Recently, I did a webinar on the 15 Commandments of Cassandra Admin. I can’t claim responsibility for all of these. I worked with Rachel Padreschi (@RachelPadreschi) on this presentation. Unfortunately, she wasn’t able to make it to the live broadcast, but I want to make sure she gets all the credit she deserves. We have seen quite a few installations in the wild and, like anything you do over and over, you notice you are repeating yourself. It began with 10 commandments, but soon grew to 15. Luckily, we stopped ourselves there. Maybe I’ll revise these someday but, as of February 2014, these look pretty good.

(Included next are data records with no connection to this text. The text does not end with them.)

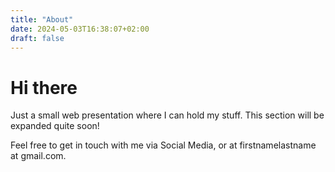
 ```yaml
---
title: "About"
date: 2024-05-03T16:38:07+02:00
draft: false
---
```


# Hi there

Just a small web presentation where I can hold my stuff. This section will be 
expanded quite soon!

Feel free to get in touch with me via Social Media, or at firstnamelastname at 
gmail.com.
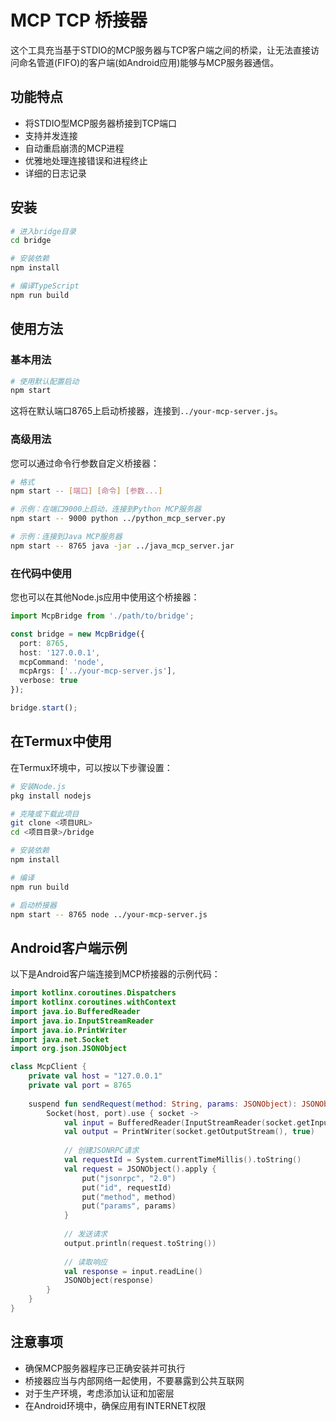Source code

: # MCP TCP 桥接器

这个工具充当基于STDIO的MCP服务器与TCP客户端之间的桥梁，让无法直接访问命名管道(FIFO)的客户端(如Android应用)能够与MCP服务器通信。

## 功能特点

- 将STDIO型MCP服务器桥接到TCP端口
- 支持并发连接
- 自动重启崩溃的MCP进程
- 优雅地处理连接错误和进程终止
- 详细的日志记录

## 安装

```bash
# 进入bridge目录
cd bridge

# 安装依赖
npm install

# 编译TypeScript
npm run build
```

## 使用方法

### 基本用法

```bash
# 使用默认配置启动
npm start
```

这将在默认端口8765上启动桥接器，连接到`../your-mcp-server.js`。

### 高级用法

您可以通过命令行参数自定义桥接器：

```bash
# 格式
npm start -- [端口] [命令] [参数...]

# 示例：在端口9000上启动，连接到Python MCP服务器
npm start -- 9000 python ../python_mcp_server.py

# 示例：连接到Java MCP服务器
npm start -- 8765 java -jar ../java_mcp_server.jar
```

### 在代码中使用

您也可以在其他Node.js应用中使用这个桥接器：

```typescript
import McpBridge from './path/to/bridge';

const bridge = new McpBridge({
  port: 8765,
  host: '127.0.0.1',
  mcpCommand: 'node',
  mcpArgs: ['../your-mcp-server.js'],
  verbose: true
});

bridge.start();
```

## 在Termux中使用

在Termux环境中，可以按以下步骤设置：

```bash
# 安装Node.js
pkg install nodejs

# 克隆或下载此项目
git clone <项目URL>
cd <项目目录>/bridge

# 安装依赖
npm install

# 编译
npm run build

# 启动桥接器
npm start -- 8765 node ../your-mcp-server.js
```

## Android客户端示例

以下是Android客户端连接到MCP桥接器的示例代码：

```kotlin
import kotlinx.coroutines.Dispatchers
import kotlinx.coroutines.withContext
import java.io.BufferedReader
import java.io.InputStreamReader
import java.io.PrintWriter
import java.net.Socket
import org.json.JSONObject

class McpClient {
    private val host = "127.0.0.1"
    private val port = 8765
    
    suspend fun sendRequest(method: String, params: JSONObject): JSONObject = withContext(Dispatchers.IO) {
        Socket(host, port).use { socket ->
            val input = BufferedReader(InputStreamReader(socket.getInputStream()))
            val output = PrintWriter(socket.getOutputStream(), true)
            
            // 创建JSONRPC请求
            val requestId = System.currentTimeMillis().toString()
            val request = JSONObject().apply {
                put("jsonrpc", "2.0")
                put("id", requestId)
                put("method", method)
                put("params", params)
            }
            
            // 发送请求
            output.println(request.toString())
            
            // 读取响应
            val response = input.readLine()
            JSONObject(response)
        }
    }
}
```

## 注意事项

- 确保MCP服务器程序已正确安装并可执行
- 桥接器应当与内部网络一起使用，不要暴露到公共互联网
- 对于生产环境，考虑添加认证和加密层
- 在Android环境中，确保应用有INTERNET权限 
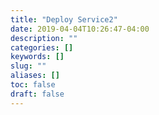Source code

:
 ```yaml
---
title: "Deploy Service2"
date: 2019-04-04T10:26:47-04:00
description: ""
categories: []
keywords: []
slug: ""
aliases: []
toc: false
draft: false
---
```

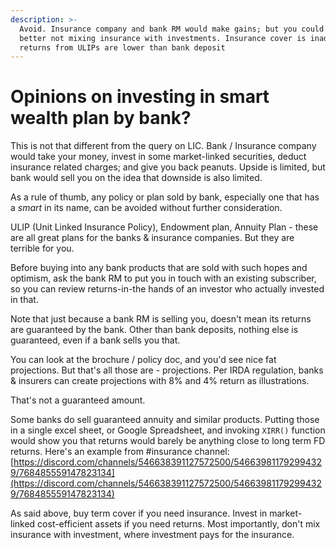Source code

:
 ```yaml
---
description: >-
  Avoid. Insurance company and bank RM would make gains; but you could do much
  better not mixing insurance with investments. Insurance cover is inadequate,
  returns from ULIPs are lower than bank deposit
---
```


# Opinions on investing in smart wealth plan by bank?

This is not that different from the query on LIC. Bank / Insurance company would take your money, invest in some market-linked securities, deduct insurance related charges; and give you back peanuts. Upside is limited, but bank would sell you on the idea that downside is also limited.

As a rule of thumb, any policy or plan sold by bank, especially one that has a _smart_ in its name, can be avoided without further consideration.

ULIP \(Unit Linked Insurance Policy\), Endowment plan, Annuity Plan - these are all great plans for the banks & insurance companies. But they are terrible for you.

Before buying into any bank products that are sold with such hopes and optimism, ask the bank RM to put you in touch with an existing subscriber, so you can review returns-in-the hands of an investor who actually invested in that.

Note that just because a bank RM is selling you, doesn't mean its returns are guaranteed by the bank. Other than bank deposits, nothing else is guaranteed, even if a bank sells you that.

You can look at the brochure / policy doc, and you'd see nice fat projections. But that's all those are - projections. Per IRDA regulation, banks & insurers can create projections with 8% and 4% return as illustrations.

That's not a guaranteed amount.

Some banks do sell guaranteed annuity and similar products. Putting those in a single excel sheet, or Google Spreadsheet, and invoking `XIRR()` function would show you that returns would barely be anything close to long term FD returns. Here's an example from \#insurance channel: [https://discord.com/channels/546638391127572500/546639811792994329/768485559147823134](https://discord.com/channels/546638391127572500/546639811792994329/768485559147823134)

As said above, buy term cover if you need insurance. Invest in market-linked cost-efficient assets if you need returns. Most importantly, don't mix insurance with investment, where investment pays for the insurance.

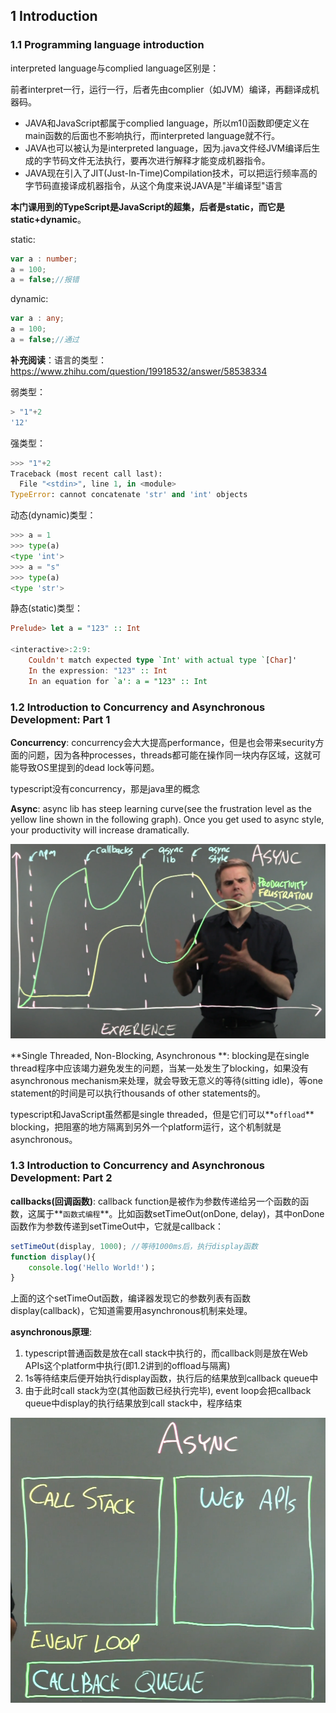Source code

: ## 1 Introduction

### 1.1 Programming language introduction

interpreted language与complied language区别是：

前者interpret一行，运行一行，后者先由complier（如JVM）编译，再翻译成机器码。

- JAVA和JavaScript都属于complied language，所以m1()函数即便定义在main函数的后面也不影响执行，而interpreted language就不行。
- JAVA也可以被认为是interpreted language，因为.java文件经JVM编译后生成的字节码文件无法执行，要再次进行解释才能变成机器指令。
- JAVA现在引入了JIT(Just-In-Time)Compilation技术，可以把运行频率高的字节码直接译成机器指令，从这个角度来说JAVA是"半编译型"语言

**本门课用到的TypeScript是JavaScript的超集，后者是static，而它是static+dynamic**。

static:

```typescript
var a : number;
a = 100;
a = false;//报错
```

dynamic:

```typescript
var a : any;
a = 100;
a = false;//通过
```

**补充阅读**：语言的类型：https://www.zhihu.com/question/19918532/answer/58538334

弱类型：

```js
> "1"+2
'12'
```

强类型：

```python
>>> "1"+2
Traceback (most recent call last):
  File "<stdin>", line 1, in <module>
TypeError: cannot concatenate 'str' and 'int' objects
```

动态(dynamic)类型：

```python
>>> a = 1
>>> type(a)
<type 'int'>
>>> a = "s"
>>> type(a)
<type 'str'>
```

静态(static)类型：

```haskell
Prelude> let a = "123" :: Int

<interactive>:2:9:
    Couldn't match expected type `Int' with actual type `[Char]'
    In the expression: "123" :: Int
    In an equation for `a': a = "123" :: Int
```

### 1.2 Introduction to Concurrency and Asynchronous Development: Part 1

**Concurrency**: concurrency会大大提高performance，但是也会带来security方面的问题，因为各种processes，threads都可能在操作同一块内存区域，这就可能导致OS里提到的dead lock等问题。

typescript没有concurrency，那是java里的概念

**Async**: async lib has steep learning curve(see the frustration level as the yellow line shown in the following graph). Once you get used to async style, your productivity will increase dramatically.

![1601710310666](https://raw.githubusercontent.com/ZhouMeng1998/computer-science-notes/main/IMG/202010/03/153155-561364.png)

**Single Threaded, Non-Blocking, Asynchronous **: blocking是在single thread程序中应该竭力避免发生的问题，当某一处发生了blocking，如果没有asynchronous mechanism来处理，就会导致无意义的等待(sitting idle)，等one statement的时间是可以执行thousands of other statements的。

typescript和JavaScript虽然都是single threaded，但是它们可以**`offload`** blocking，把阻塞的地方隔离到另外一个platform运行，这个机制就是asynchronous。

### 1.3 Introduction to Concurrency and Asynchronous Development: Part 2

**callbacks(回调函数)**: callback function是被作为参数传递给另一个函数的函数，这属于**`函数式编程`**。比如函数setTimeOut(onDone, delay)，其中onDone函数作为参数传递到setTimeOut中，它就是callback：

```typescript
setTimeOut(display, 1000); //等待1000ms后，执行display函数
function display(){
	console.log('Hello World!')；   
}
```

上面的这个setTimeOut函数，编译器发现它的参数列表有函数display(callback)，它知道需要用asynchronous机制来处理。

**asynchronous原理**:

1. typescript普通函数是放在call stack中执行的，而callback则是放在Web APIs这个platform中执行(即1.2讲到的offload与隔离)
2. 1s等待结束后便开始执行display函数，执行后的结果放到callback queue中
3. 由于此时call stack为空(其他函数已经执行完毕), event loop会把callback queue中display的执行结果放到call stack中，程序结束

![1601712356285](https://raw.githubusercontent.com/ZhouMeng1998/computer-science-notes/main/IMG/202010/03/160556-510867.png)

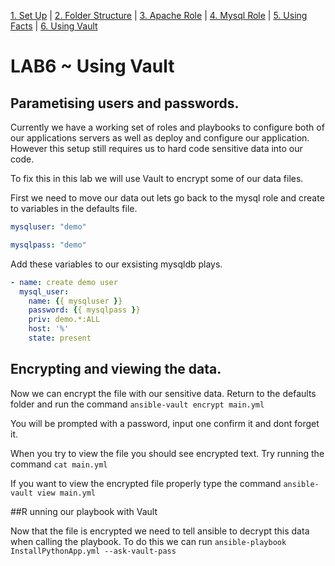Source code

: [1. Set Up](SetUp.md) | [2. Folder Structure](lab-001.md) | [3. Apache Role](lab-002.md) | [4. Mysql Role](lab-003.md) | [5. Using Facts](lab-004.md) | [6. Using Vault](lab-005.md)

# LAB6 ~ Using Vault

## Parametising users and passwords.
Currently we have a working set of roles and playbooks to configure both of our applications servers as well as deploy and configure our application. However this setup still requires us to hard code sensitive data into our code.

To fix this in this lab we will use Vault to encrypt some of our data files.

First we need to move our data out lets go back to the mysql role and create to variables in the defaults file.

```yml
mysqluser: "demo"

mysqlpass: "demo"
```

Add these variables to our exsisting mysqldb plays.

```yml
- name: create demo user
  mysql_user:
    name: {{ mysqluser }}
    password: {{ mysqlpass }}
    priv: demo.*:ALL
    host: '%'
    state: present
```
## Encrypting and viewing the data.
Now we can encrypt the file with our sensitive data. Return to the defaults folder and run the command `ansible-vault encrypt main.yml`

You will be prompted with a password, input one confirm it and dont forget it.

When you try to view the file you should see encrypted text. Try running the command `cat main.yml`

If you want to view the encrypted file properly type the command `ansible-vault view main.yml`

##R unning our playbook with Vault

Now that the file is encrypted we need to tell ansible to decrypt this data when calling the playbook. To do this we can run `ansible-playbook InstallPythonApp.yml --ask-vault-pass`

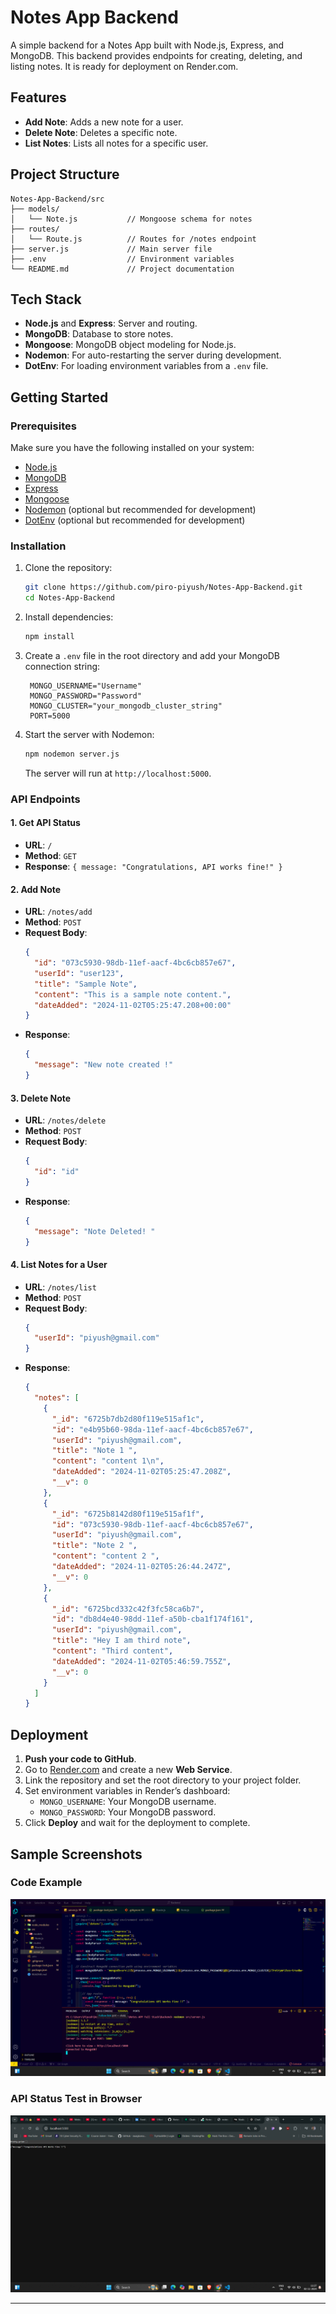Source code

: # Notes App Backend

A simple backend for a Notes App built with Node.js, Express, and MongoDB. This backend provides endpoints for creating, deleting, and listing notes. It is ready for deployment on Render.com.

## Features

- **Add Note**: Adds a new note for a user.
- **Delete Note**: Deletes a specific note.
- **List Notes**: Lists all notes for a specific user.

## Project Structure

```plaintext
Notes-App-Backend/src
├── models/
│   └── Note.js           // Mongoose schema for notes
├── routes/
│   └── Route.js          // Routes for /notes endpoint
├── server.js             // Main server file
├── .env                  // Environment variables
└── README.md             // Project documentation
```

## Tech Stack

- **Node.js** and **Express**: Server and routing.
- **MongoDB**: Database to store notes.
- **Mongoose**: MongoDB object modeling for Node.js.
- **Nodemon**: For auto-restarting the server during development.
- **DotEnv**: For loading environment variables from a `.env` file.

## Getting Started

### Prerequisites

Make sure you have the following installed on your system:

- [Node.js](https://nodejs.org/)
- [MongoDB](https://www.mongodb.com/)
- [Express](https://www.npmjs.com/package/express)
- [Mongoose](https://www.npmjs.com/package/mongoose)
- [Nodemon](https://www.npmjs.com/package/nodemon) (optional but recommended for development)
- [DotEnv](https://www.npmjs.com/package/dotenv) (optional but recommended for development)

### Installation

1. Clone the repository:

   ```bash
   git clone https://github.com/piro-piyush/Notes-App-Backend.git
   cd Notes-App-Backend
   ```

2. Install dependencies:

   ```bash
   npm install
   ```

3. Create a `.env` file in the root directory and add your MongoDB connection string:

   ```plaintext
    MONGO_USERNAME="Username"
    MONGO_PASSWORD="Password"
    MONGO_CLUSTER="your_mongodb_cluster_string"
    PORT=5000
   ```

4. Start the server with Nodemon:

   ```bash
   npm nodemon server.js
   ```

   The server will run at `http://localhost:5000`.

### API Endpoints

#### 1. Get API Status

- **URL**: `/`
- **Method**: `GET`
- **Response**: `{ message: "Congratulations, API works fine!" }`

#### 2. Add Note

- **URL**: `/notes/add`
- **Method**: `POST`
- **Request Body**:
  ```json
  {
    "id": "073c5930-98db-11ef-aacf-4bc6cb857e67",
    "userId": "user123",
    "title": "Sample Note",
    "content": "This is a sample note content.",
    "dateAdded": "2024-11-02T05:25:47.208+00:00"
  }
  ```
- **Response**:
  ```json
  {
    "message": "New note created !"
  }
  ```

#### 3. Delete Note

- **URL**: `/notes/delete`
- **Method**: `POST`
- **Request Body**:
  ```json
  {
    "id": "id"
  }
  ```
- **Response**:
  ```json
  {
    "message": "Note Deleted! "
  }
  ```

#### 4. List Notes for a User

- **URL**: `/notes/list`
- **Method**: `POST`
- **Request Body**:
  ```json
  {
    "userId": "piyush@gmail.com"
  }
  ```
- **Response**:
  ```json
  {
    "notes": [
      {
        "_id": "6725b7db2d80f119e515af1c",
        "id": "e4b95b60-98da-11ef-aacf-4bc6cb857e67",
        "userId": "piyush@gmail.com",
        "title": "Note 1 ",
        "content": "content 1\n",
        "dateAdded": "2024-11-02T05:25:47.208Z",
        "__v": 0
      },
      {
        "_id": "6725b8142d80f119e515af1f",
        "id": "073c5930-98db-11ef-aacf-4bc6cb857e67",
        "userId": "piyush@gmail.com",
        "title": "Note 2 ",
        "content": "content 2 ",
        "dateAdded": "2024-11-02T05:26:44.247Z",
        "__v": 0
      },
      {
        "_id": "6725bcd332c42f3fc58ca6b7",
        "id": "db8d4e40-98dd-11ef-a50b-cba1f174f161",
        "userId": "piyush@gmail.com",
        "title": "Hey I am third note",
        "content": "Third content",
        "dateAdded": "2024-11-02T05:46:59.755Z",
        "__v": 0
      }
    ]
  }
  ```

## Deployment

1. **Push your code to GitHub**.
2. Go to [Render.com](https://render.com/) and create a new **Web Service**.
3. Link the repository and set the root directory to your project folder.
4. Set environment variables in Render’s dashboard:
   - `MONGO_USERNAME`: Your MongoDB username.
   - `MONGO_PASSWORD`: Your MongoDB password.
5. Click **Deploy** and wait for the deployment to complete.

## Sample Screenshots

### Code Example

![Code Screenshot](/assets/code.png)


### API Status Test in Browser

![API Test Screenshot](/assets/api.png)

---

So what about these? If you are using or running Cassandra, what we are saying is pay attention to this list. If I saw you hitting yourself in the head with a hammer, I would really want to take it away. You then might say “Wow dude. Thanks for taking away that hammer. I feel so much better” That makes me happy. I know not everyone is straight admin, but trust me, they are related to administering a running cluster.
My plan in this blog is to introduce the commandments and then follow up with an in-depth article on each. That’s going to be a lot of blog posts I just created for myself. What am I thinking? Oh I know! I’m thinking you might be able to use these. Here is the list, and don’t hesitate to ask questions. Feedback is always appreciated.
Commandment 1 – Great data models start with the queries
Cassandra is not a relational system and, because of that, doesn’t do joins. Ingesting data into a data model is really with a pre-conception of just what will be asked of that data. Unlike relational modeling which is Data->Model->Queries, we reverse things and go Queries->Model->Data
Commandment 2 – It’s ok to duplicate data
If you have many questions of the same data, you might need to build different views. This will result in duplicate data, but no worries! Speed isn’t going to be a problem. Volume isn’t going to be a problem. Go ahead and duplicate away.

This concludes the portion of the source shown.